Supplied data section start
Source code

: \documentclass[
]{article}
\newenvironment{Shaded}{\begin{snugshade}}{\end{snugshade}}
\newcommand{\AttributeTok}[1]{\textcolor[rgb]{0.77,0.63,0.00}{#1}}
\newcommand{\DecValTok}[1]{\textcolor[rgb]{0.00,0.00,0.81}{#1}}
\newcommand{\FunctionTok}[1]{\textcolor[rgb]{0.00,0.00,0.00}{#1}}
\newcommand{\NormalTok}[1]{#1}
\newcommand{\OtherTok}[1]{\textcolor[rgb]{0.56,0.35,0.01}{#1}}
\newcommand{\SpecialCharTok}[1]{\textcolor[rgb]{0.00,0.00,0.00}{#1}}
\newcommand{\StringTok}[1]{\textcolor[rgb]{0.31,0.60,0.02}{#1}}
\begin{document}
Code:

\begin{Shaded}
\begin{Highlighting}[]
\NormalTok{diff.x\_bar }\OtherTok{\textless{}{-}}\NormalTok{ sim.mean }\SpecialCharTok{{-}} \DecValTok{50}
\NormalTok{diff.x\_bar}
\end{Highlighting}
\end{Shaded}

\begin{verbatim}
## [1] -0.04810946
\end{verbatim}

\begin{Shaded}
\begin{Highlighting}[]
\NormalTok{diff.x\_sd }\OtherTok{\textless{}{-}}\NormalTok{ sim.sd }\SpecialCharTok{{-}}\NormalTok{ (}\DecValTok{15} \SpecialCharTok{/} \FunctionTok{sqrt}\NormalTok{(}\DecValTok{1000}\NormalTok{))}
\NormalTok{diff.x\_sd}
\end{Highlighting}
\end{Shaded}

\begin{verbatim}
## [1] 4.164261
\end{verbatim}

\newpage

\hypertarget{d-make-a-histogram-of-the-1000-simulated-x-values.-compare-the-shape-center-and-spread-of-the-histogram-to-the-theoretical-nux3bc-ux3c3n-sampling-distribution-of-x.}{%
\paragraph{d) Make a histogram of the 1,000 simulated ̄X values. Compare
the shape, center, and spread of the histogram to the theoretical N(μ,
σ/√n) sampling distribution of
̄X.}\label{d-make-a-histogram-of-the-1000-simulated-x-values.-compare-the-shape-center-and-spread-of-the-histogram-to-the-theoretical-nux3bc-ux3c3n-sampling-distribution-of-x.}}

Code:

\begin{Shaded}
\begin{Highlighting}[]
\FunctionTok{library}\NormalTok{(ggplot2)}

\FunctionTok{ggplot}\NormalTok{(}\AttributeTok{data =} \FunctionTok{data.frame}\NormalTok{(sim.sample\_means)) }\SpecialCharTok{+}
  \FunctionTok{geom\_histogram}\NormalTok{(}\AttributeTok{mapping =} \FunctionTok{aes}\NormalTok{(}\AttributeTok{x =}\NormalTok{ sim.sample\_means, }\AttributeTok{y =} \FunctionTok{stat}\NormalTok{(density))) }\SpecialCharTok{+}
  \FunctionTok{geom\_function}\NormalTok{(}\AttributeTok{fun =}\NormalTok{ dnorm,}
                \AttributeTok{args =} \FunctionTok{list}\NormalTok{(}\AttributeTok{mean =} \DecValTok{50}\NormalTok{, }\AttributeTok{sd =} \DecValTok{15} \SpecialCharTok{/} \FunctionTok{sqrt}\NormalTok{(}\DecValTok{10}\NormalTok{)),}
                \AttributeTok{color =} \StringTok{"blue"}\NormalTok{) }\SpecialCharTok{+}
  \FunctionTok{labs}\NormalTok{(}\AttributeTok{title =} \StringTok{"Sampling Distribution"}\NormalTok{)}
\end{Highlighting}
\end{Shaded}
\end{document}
Supplied data section end
— Your instructions —
Repeat the data in its entirety, word for word.

— Written reply —
Source code

: \documentclass[
]{article}
\newenvironment{Shaded}{\begin{snugshade}}{\end{snugshade}}
\newcommand{\AttributeTok}[1]{\textcolor[rgb]{0.77,0.63,0.00}{#1}}
\newcommand{\DecValTok}[1]{\textcolor[rgb]{0.00,0.00,0.81}{#1}}
\newcommand{\FunctionTok}[1]{\textcolor[rgb]{0.00,0.00,0.00}{#1}}
\newcommand{\NormalTok}[1]{#1}
\newcommand{\OtherTok}[1]{\textcolor[rgb]{0.56,0.35,0.01}{#1}}
\newcommand{\SpecialCharTok}[1]{\textcolor[rgb]{0.00,0.00,0.00}{#1}}
\newcommand{\StringTok}[1]{\textcolor[rgb]{0.31,0.60,0.02}{#1}}
\begin{document}
Code:

\begin{Shaded}
\begin{Highlighting}[]
\NormalTok{diff.x\_bar }\OtherTok{\textless{}{-}}\NormalTok{ sim.mean }\SpecialCharTok{{-}} \DecValTok{50}
\NormalTok{diff.x\_bar}
\end{Highlighting}
\end{Shaded}

\begin{verbatim}
## [1] -0.04810946
\end{verbatim}

\begin{Shaded}
\begin{Highlighting}[]
\NormalTok{diff.x\_sd }\OtherTok{\textless{}{-}}\NormalTok{ sim.sd }\SpecialCharTok{{-}}\NormalTok{ (}\DecValTok{15} \SpecialCharTok{/} \FunctionTok{sqrt}\NormalTok{(}\DecValTok{1000}\NormalTok{))}
\NormalTok{diff.x\_sd}
\end{Highlighting}
\end{Shaded}

\begin{verbatim}
## [1] 4.164261
\end{verbatim}

\newpage

\hypertarget{d-make-a-histogram-of-the-1000-simulated-x-values.-compare-the-shape-center-and-spread-of-the-histogram-to-the-theoretical-nux3bc-ux3c3n-sampling-distribution-of-x.}{%
\paragraph{d) Make a histogram of the 1,000 simulated ̄X values. Compare
the shape, center, and spread of the histogram to the theoretical N(μ,
σ/√n) sampling distribution of
̄X.}\label{d-make-a-histogram-of-the-1000-simulated-x-values.-compare-the-shape-center-and-spread-of-the-histogram-to-the-theoretical-nux3bc-ux3c3n-sampling-distribution-of-x.}}

Code:

\begin{Shaded}
\begin{Highlighting}[]
\FunctionTok{library}\NormalTok{(ggplot2)}

\FunctionTok{ggplot}\NormalTok{(}\AttributeTok{data =} \FunctionTok{data.frame}\NormalTok{(sim.sample\_means)) }\SpecialCharTok{+}
  \FunctionTok{geom\_histogram}\NormalTok{(}\AttributeTok{mapping =} \FunctionTok{aes}\NormalTok{(}\AttributeTok{x =}\NormalTok{ sim.sample\_means, }\AttributeTok{y =} \FunctionTok{stat}\NormalTok{(density))) }\SpecialCharTok{+}
  \FunctionTok{geom\_function}\NormalTok{(}\AttributeTok{fun =}\NormalTok{ dnorm,}
                \AttributeTok{args =} \FunctionTok{list}\NormalTok{(}\AttributeTok{mean =} \DecValTok{50}\NormalTok{, }\AttributeTok{sd =} \DecValTok{15} \SpecialCharTok{/} \FunctionTok{sqrt}\NormalTok{(}\DecValTok{10}\NormalTok{)),}
                \AttributeTok{color =} \StringTok{"blue"}\NormalTok{) }\SpecialCharTok{+}
  \FunctionTok{labs}\NormalTok{(}\AttributeTok{title =} \StringTok{"Sampling Distribution"}\NormalTok{)}
\end{Highlighting}
\end{Shaded}
\end{document}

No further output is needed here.